Larry Jones

No. 21
- Position: Wide receiver

Personal information
- Born: March 4, 1951 (age 75) Lemoore, California, U.S.
- Listed height: 5 ft 10 in (1.78 m)
- Listed weight: 170 lb (77 kg)

Career information
- High school: Lemoore
- College: Truman State
- NFL draft: 1974: 15th round, 367th overall pick

Career history
- New York Giants (1974); Washington Redskins (1974–1977); San Francisco 49ers (1978);

Career NFL statistics
- Receptions: 8
- Receiving yards: 109
- Receiving touchdowns: 2
- Stats at Pro Football Reference

= Larry Jones (wide receiver) =

American football player (born 1951)

Lawrence Allen Jones (born March 4, 1951) is an American former professional football player who was a wide receiver in the National Football League (NFL) for the New York Giants, the Washington Redskins, and the San Francisco 49ers. He played college football for the Truman Bulldogs (then Northeast Missouri State), where he was also an All-American in track and field.

==College career==

In 1972, Jones won the national championships in the 440 yards run. In 1974, Jones had the world's fastest time in the 440, at 45.2 seconds.

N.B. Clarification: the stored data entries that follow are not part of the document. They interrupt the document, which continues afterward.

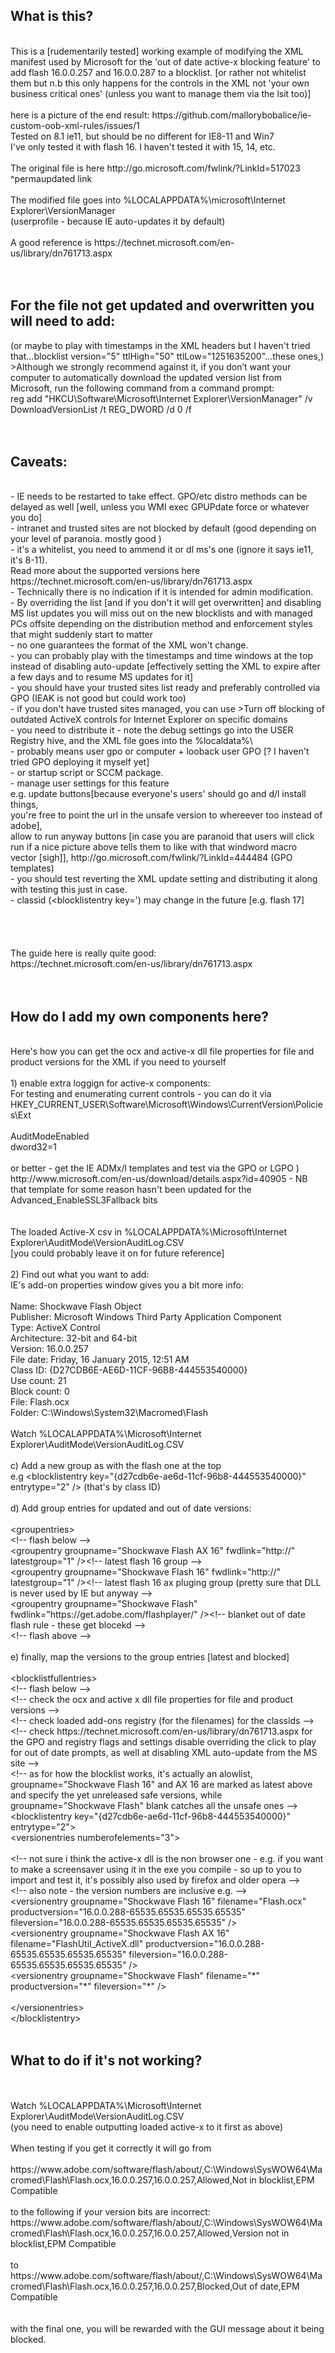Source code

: <h2>What is this?</h2><br/>
This is a [rudementarily tested] working example of modifying the XML manifest used by Microsoft for the 'out of date active-x blocking feature' to add flash 16.0.0.257 and 16.0.0.287 to a blocklist. [or rather not whitelist them but n.b this only happens for the controls in the XML not 'your own business critical ones' (unless you want to manage them via the lsit too)]<br/>
<br/>
here is a picture of the end result: https://github.com/mallorybobalice/ie-custom-oob-xml-rules/issues/1 <br/>
Tested on 8.1 ie11, but should be no different for IE8-11 and Win7<br/>
I've only tested it with flash 16. I haven't tested it with 15, 14, etc. <br/>
<br/>
The original file is here http://go.microsoft.com/fwlink/?LinkId=517023 <br/>
^permaupdated link<br/>
<br/>
The modified file goes into %LOCALAPPDATA%\microsoft\Internet Explorer\VersionManager<br/>
(userprofile - because IE auto-updates it by default)<br/>
<br/>
A good reference is https://technet.microsoft.com/en-us/library/dn761713.aspx <br/>
<br/>
<br/>
<h2>For the file not get updated and overwritten you will need to add:</h2> (or maybe to play with timestamps in the XML headers but I haven't tried that...blocklist version="5" ttlHigh="50" ttlLow="1251635200"...these ones,)<br/>
	>Although we strongly recommend against it, if you don’t want your computer to automatically download the updated 		version list from Microsoft, run the following command from a command prompt:<br/>
		reg add "HKCU\Software\Microsoft\Internet Explorer\VersionManager" /v DownloadVersionList /t REG_DWORD /d 0 /f<br/>
<br/>
<br/>
<h2>Caveats:</h2><br/>
	- IE needs to be restarted to take effect. GPO/etc distro methods can be delayed as well [well, unless you WMI exec 		GPUPdate force or whatever you do]<br/>
	- intranet and trusted sites are not blocked by default (good depending on your level of paranoia. mostly good )<br/>
	- it's a whitelist, you need to ammend it or dl ms's one (ignore it says ie11, it's 8-11). <br/>
		Read more about the supported versions here https://technet.microsoft.com/en-us/library/dn761713.aspx <br/>
	- Technically there is no indication if it is intended for admin modification. <br/>
	- By overriding the list [and if you don't it will get overwritten] and disabling MS list updates you will miss out on the new blocklists and with managed PCs offsite depending on the distribution method and enforcement styles that 			might suddenly start to matter<br/>
	- no one guarantees the format of the XML won't change. <br/>
	- you can probably play with the timestamps and time windows at the top instead of disabling auto-update [effectively 	setting the XML to expire after a few days and to resume MS updates for it] <br/>
	- you should have your trusted sites list ready and preferably controlled via GPO (IEAK is not good but could work 		too)<br/>
		- if you don't have trusted sites managed, you can use >Turn off blocking of outdated ActiveX controls for 			Internet Explorer on specific domains<br/>
	- you need to distribute it - note the debug settings go into the USER Registry hive, and the XML file goes into the %localdata%\<br/>
		- probably means user gpo or computer + looback user GPO [? I haven't tried GPO deploying it myself yet]<br/>
	- or startup script or SCCM package.<br/>
	- manage user settings for this feature<br/>
		e.g. update buttons[because everyone's users' should go and d/l install things, <br/>
		you're free to point the url in the unsafe version to whereever too instead of adobe], <br/>
		allow to run anyway buttons [in case you are paranoid that users will click run if a nice picture above tells 		them to like with that windword macro vector [sigh]],  http://go.microsoft.com/fwlink/?LinkId=444484 (GPO templates)<br/>
	- you should test reverting the XML update setting and distributing it along with testing this just in case. <br/>
	- classid (&lt;blocklistentry key=') may change in the future [e.g. flash 17]<br/>
<br/>
<br/>
<br/>
<br/>
The guide here is really quite good: <br/>
https://technet.microsoft.com/en-us/library/dn761713.aspx<br/>
<br/>
<br/>
<h2>How do I add my own components here?</h2><br/>
Here's how you can get the ocx and active-x dll file properties for file and product versions for the XML if you need to yourself<br/>
<br/>
1) enable extra loggign for active-x components:<br/>
For testing and enumerating current controls - you can do it via <br/>
	HKEY_CURRENT_USER\Software\Microsoft\Windows\CurrentVersion\Policies\Ext<br/>
<br/>
	AuditModeEnabled <br/>
	dword32=1<br/>
<br/>
or better - get the IE ADMx/l templates and test via the GPO or LGPO )<br/>
	http://www.microsoft.com/en-us/download/details.aspx?id=40905  - NB that template for some reason hasn't been updated 	for the Advanced_EnableSSL3Fallback bits <br/>
<br/>
<br/>
The loaded Active-X csv in %LOCALAPPDATA%\Microsoft\Internet Explorer\AuditMode\VersionAuditLog.CSV<br/>
[you could probably leave it on for future reference]<br/>
<br/>
2) Find out what you want to add:<br/>
IE's add-on properties window gives you a bit more info:<br/>
<br/>
	Name:                   Shockwave Flash Object<br/>
	Publisher:              Microsoft Windows Third Party Application Component<br/>
	Type:                   ActiveX Control<br/>
	Architecture:           32-bit and 64-bit<br/>
	Version:                16.0.0.257<br/>
	File date:              Friday, 16 January 2015, 12:51 AM<br/>
	Class ID:               {D27CDB6E-AE6D-11CF-96B8-444553540000}<br/>
	Use count:              21<br/>
	Block count:            0<br/>
	File:                   Flash.ocx<br/>
	Folder:                 C:\Windows\System32\Macromed\Flash<br/>
<br/>
Watch  %LOCALAPPDATA%\Microsoft\Internet Explorer\AuditMode\VersionAuditLog.CSV<br/>
<br/>
c) Add a new group as with the flash one at the top <br/>
e.g     &lt;blocklistentry key=&quot;{d27cdb6e-ae6d-11cf-96b8-444553540000}&quot; entrytype=&quot;2&quot; /&gt; (that's by class ID)<br/>
<br/>
d) Add group entries for updated and out of date versions:<br/>
<br/>
  &lt;groupentries&gt;<br/>
  	&lt;!-- flash below --&gt;<br/>
	&lt;groupentry groupname=&quot;Shockwave Flash AX 16&quot; fwdlink=&quot;http://&quot; latestgroup=&quot;1&quot; /&gt;&lt;!-- latest flash 16 group --&gt;<br/>
	&lt;groupentry groupname=&quot;Shockwave Flash 16&quot; fwdlink=&quot;http://&quot; latestgroup=&quot;1&quot; /&gt;&lt;!-- latest flash 16 ax pluging group (pretty sure that DLL is never used by IE but anyway --&gt;<br/>
    &lt;groupentry groupname=&quot;Shockwave Flash&quot; fwdlink=&quot;https://get.adobe.com/flashplayer/&quot; /&gt;&lt;!-- blanket out of date flash rule - these  get blocekd --&gt;<br/>
	&lt;!-- flash above --&gt;<br/>
	<br/>
e) finally, map the versions to the group entries [latest and blocked]<br/>
<br/>
&lt;blocklistfullentries&gt;<br/>
    &lt;!-- flash below --&gt;<br/>
	&lt;!-- check the ocx and active x dll file properties for file and product versions --&gt;<br/>
	&lt;!-- check loaded add-ons registry (for the filenames) for the classids --&gt;<br/>
	&lt;!-- check https://technet.microsoft.com/en-us/library/dn761713.aspx for the GPO and registry flags and settings disable overriding the click to play for out of date prompts, as well at disabling XML auto-update from the MS site --&gt;<br/>
	&lt;!-- as for how the blocklist works, it's actually an alowlist, groupname=&quot;Shockwave Flash 16&quot; and AX 16 are marked as latest above and specify the yet unreleased safe versions, while groupname=&quot;Shockwave Flash&quot; blank catches all the unsafe ones --&gt;<br/>
	&lt;blocklistentry key=&quot;{d27cdb6e-ae6d-11cf-96b8-444553540000}&quot; entrytype=&quot;2&quot;&gt;<br/>
      &lt;versionentries numberofelements=&quot;3&quot;&gt;<br/>
<br/>
		 &lt;!-- not sure i think the active-x dll is the non browser one - e.g. if you want to make a screensaver using it in the exe you compile - so up to you to import and test it, it's possibly also used by firefox and older opera --&gt;<br/>
		 &lt;!-- also note - the version numbers are inclusive e.g. --&gt;<br/>
		 &lt;versionentry groupname=&quot;Shockwave Flash 16&quot; filename=&quot;Flash.ocx&quot; productversion=&quot;16.0.0.288-65535.65535.65535.65535&quot; fileversion=&quot;16.0.0.288-65535.65535.65535.65535&quot; /&gt;<br/>
		  &lt;versionentry groupname=&quot;Shockwave Flash AX 16&quot; filename=&quot;FlashUtil_ActiveX.dll&quot; productversion=&quot;16.0.0.288-65535.65535.65535.65535&quot; fileversion=&quot;16.0.0.288-65535.65535.65535.65535&quot; /&gt;<br/>
		 &lt;versionentry groupname=&quot;Shockwave Flash&quot; filename=&quot;*&quot; productversion=&quot;*&quot; fileversion=&quot;*&quot; /&gt;<br/>
		<br/>
      &lt;/versionentries&gt;<br/>
    &lt;/blocklistentry&gt;<br/>
<br/>
<h2>What to do if it's not working?</h2><br/>
<br/>
Watch  %LOCALAPPDATA%\Microsoft\Internet Explorer\AuditMode\VersionAuditLog.CSV<br/>
(you need to enable outputting loaded active-x to it first as above)<br/>
<br/>
When testing if you get it correctly it will go from<br/>
<br/>
	https://www.adobe.com/software/flash/about/,C:\Windows\SysWOW64\Macromed\Flash\Flash.ocx,16.0.0.257,16.0.0.257,Allowed,Not in blocklist,EPM 	Compatible<br/>
<br/>
to the following if your version bits are incorrect:<br/>
	https://www.adobe.com/software/flash/about/,C:\Windows\SysWOW64\Macromed\Flash\Flash.ocx,16.0.0.257,16.0.0.257,Allowed,Version not in blocklist,EPM 	Compatible<br/>
<br/>
to <br/>
	https://www.adobe.com/software/flash/about/,C:\Windows\SysWOW64\Macromed\Flash\Flash.ocx,16.0.0.257,16.0.0.257,Blocked,Out of date,EPM Compatible<br/>
<br/>
	<br/>
with the final one, you will be rewarded with the GUI message about it being blocked. <br/>
	<br/>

In 1985, Jones was inducted into the Truman State athletic hall of fame.

==NFL career==

Jones was selected 367th overall in the 15th round of the 1974 NFL draft by the New York Giants. He was released by the Giants before the season started and signed by the Washington Redskins. In the 1974 season, Jones returned 100 kicks, including a 52-yard return for a touchdown.

Before the 1978 season, Washington traded Jones to the San Francisco 49ers. The 49ers released Jones after 10 games. Jones subsequently signed with the Giants.